The Effect of Fat Level of the Diet on General Nutrition

Abstract
Weanling rats fed a diet containing vitamin-test casein as such, or casein after reprecipitation or exhaustive extraction, or both, as well as sucrose, cellu flour, a salt mixture, and the synthetic B vitamins, developed symptoms of fat deficiency in 12 weeks. The injection of the growth hormone in such fat-deficient rats did not result in growth but also did not cause death. In this respect the action of the growth hormone differs from that in vitamin A-deficient rats. When 20 mg of linoleic acid were given as a supplement to the fat-deficient rats, a prompt response in growth resulted, which was not further augmented when the level was increased to 60 mg per day.
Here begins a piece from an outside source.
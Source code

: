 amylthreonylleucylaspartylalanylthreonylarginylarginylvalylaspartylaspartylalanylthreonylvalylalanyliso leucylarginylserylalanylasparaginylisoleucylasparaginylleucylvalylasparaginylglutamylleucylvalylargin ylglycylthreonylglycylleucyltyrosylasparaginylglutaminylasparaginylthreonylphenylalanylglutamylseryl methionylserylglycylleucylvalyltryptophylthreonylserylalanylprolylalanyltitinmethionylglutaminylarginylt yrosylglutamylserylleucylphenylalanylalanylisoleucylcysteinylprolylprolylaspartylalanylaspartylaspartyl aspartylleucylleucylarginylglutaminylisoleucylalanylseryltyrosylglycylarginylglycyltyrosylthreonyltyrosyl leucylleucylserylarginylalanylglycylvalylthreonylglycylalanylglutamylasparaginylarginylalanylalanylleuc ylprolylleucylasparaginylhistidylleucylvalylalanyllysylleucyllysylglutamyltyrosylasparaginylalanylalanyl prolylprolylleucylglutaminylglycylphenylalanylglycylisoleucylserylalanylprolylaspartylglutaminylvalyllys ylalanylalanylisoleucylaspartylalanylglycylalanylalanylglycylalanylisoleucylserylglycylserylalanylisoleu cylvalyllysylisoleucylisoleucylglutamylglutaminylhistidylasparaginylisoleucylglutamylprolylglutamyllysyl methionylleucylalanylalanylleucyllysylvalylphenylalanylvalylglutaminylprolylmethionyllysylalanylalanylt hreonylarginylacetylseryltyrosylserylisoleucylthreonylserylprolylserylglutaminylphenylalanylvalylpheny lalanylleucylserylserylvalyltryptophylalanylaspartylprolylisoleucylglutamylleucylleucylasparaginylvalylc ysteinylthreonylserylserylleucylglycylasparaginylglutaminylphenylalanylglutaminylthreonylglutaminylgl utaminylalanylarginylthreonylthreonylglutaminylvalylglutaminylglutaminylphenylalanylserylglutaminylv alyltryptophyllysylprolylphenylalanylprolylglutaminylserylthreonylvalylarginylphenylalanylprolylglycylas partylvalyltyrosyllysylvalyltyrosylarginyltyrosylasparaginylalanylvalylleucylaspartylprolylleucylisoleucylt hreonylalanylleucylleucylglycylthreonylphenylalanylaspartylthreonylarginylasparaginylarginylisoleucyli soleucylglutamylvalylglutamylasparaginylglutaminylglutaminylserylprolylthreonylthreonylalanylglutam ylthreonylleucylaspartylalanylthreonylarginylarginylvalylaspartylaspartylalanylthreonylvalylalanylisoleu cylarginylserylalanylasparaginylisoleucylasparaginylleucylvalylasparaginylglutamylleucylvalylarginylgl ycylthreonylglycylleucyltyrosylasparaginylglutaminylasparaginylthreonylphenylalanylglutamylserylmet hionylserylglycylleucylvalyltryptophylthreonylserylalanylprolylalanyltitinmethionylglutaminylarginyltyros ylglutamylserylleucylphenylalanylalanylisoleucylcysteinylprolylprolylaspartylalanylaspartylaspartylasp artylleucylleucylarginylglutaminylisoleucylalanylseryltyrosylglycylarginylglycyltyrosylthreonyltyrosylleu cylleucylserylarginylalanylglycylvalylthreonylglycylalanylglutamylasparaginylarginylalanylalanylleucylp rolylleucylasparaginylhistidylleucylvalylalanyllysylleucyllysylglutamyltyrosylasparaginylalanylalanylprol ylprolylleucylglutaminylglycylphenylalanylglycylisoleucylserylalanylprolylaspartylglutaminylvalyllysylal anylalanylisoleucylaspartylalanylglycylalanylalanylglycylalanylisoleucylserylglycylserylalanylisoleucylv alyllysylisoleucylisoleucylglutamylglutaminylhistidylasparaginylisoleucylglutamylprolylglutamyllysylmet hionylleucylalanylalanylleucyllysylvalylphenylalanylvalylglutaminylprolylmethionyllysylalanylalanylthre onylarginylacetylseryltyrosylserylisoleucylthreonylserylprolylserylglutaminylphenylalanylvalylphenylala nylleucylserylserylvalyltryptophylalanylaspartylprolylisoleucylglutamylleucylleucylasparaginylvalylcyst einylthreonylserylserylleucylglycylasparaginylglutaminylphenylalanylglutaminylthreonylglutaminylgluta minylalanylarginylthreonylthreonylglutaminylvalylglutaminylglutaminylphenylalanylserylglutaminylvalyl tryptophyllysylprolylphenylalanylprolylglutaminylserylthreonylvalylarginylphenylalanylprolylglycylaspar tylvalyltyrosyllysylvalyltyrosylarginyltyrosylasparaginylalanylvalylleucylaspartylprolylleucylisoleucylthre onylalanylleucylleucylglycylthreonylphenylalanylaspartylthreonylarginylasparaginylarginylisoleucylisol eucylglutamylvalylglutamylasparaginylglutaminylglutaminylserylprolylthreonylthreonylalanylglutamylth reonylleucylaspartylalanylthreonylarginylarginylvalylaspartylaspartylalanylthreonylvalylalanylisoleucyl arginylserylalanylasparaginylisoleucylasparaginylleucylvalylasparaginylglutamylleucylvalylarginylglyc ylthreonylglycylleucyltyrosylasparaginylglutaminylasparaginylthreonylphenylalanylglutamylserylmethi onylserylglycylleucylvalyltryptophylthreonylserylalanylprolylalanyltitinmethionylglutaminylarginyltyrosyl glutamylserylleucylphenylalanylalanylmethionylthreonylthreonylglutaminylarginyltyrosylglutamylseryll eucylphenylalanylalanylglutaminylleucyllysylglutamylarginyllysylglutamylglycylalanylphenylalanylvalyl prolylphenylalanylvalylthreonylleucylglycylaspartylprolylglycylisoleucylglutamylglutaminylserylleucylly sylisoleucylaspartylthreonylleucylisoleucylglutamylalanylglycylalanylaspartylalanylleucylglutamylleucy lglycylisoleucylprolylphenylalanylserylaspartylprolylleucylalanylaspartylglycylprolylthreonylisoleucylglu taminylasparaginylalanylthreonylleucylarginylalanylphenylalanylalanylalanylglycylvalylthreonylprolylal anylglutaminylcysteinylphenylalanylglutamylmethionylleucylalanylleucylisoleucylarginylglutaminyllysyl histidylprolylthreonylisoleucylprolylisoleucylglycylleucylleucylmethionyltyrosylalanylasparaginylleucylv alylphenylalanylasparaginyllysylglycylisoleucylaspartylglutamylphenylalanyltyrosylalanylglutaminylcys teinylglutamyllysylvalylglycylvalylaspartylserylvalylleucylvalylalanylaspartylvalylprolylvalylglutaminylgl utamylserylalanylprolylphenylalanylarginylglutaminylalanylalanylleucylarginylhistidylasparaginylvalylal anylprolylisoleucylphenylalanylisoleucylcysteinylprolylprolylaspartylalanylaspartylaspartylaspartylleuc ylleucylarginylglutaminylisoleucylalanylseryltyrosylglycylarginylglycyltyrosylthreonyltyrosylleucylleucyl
The injection of the growth hormone combined with the feeding of methyl linoleate to fat-deficient rats resulted in an immediate growth response, in contrast to the more tardy action of the linoleate alone. Although the average body weight of the growth hormone-treated, linoleate-fed rats exceeded that of the animals receiving only the linoleate, the growth curves remained parallel throughout the test. The administration of a 10% cottonseed oil diet to rats receiving linoleate at an optimum level resulted in further acceleration of growth. This may indicate that the oil possesses some effect other than that of linoleic acid; perhaps the results were dependent on an additive effect of other unsaturated acids or of fat itself.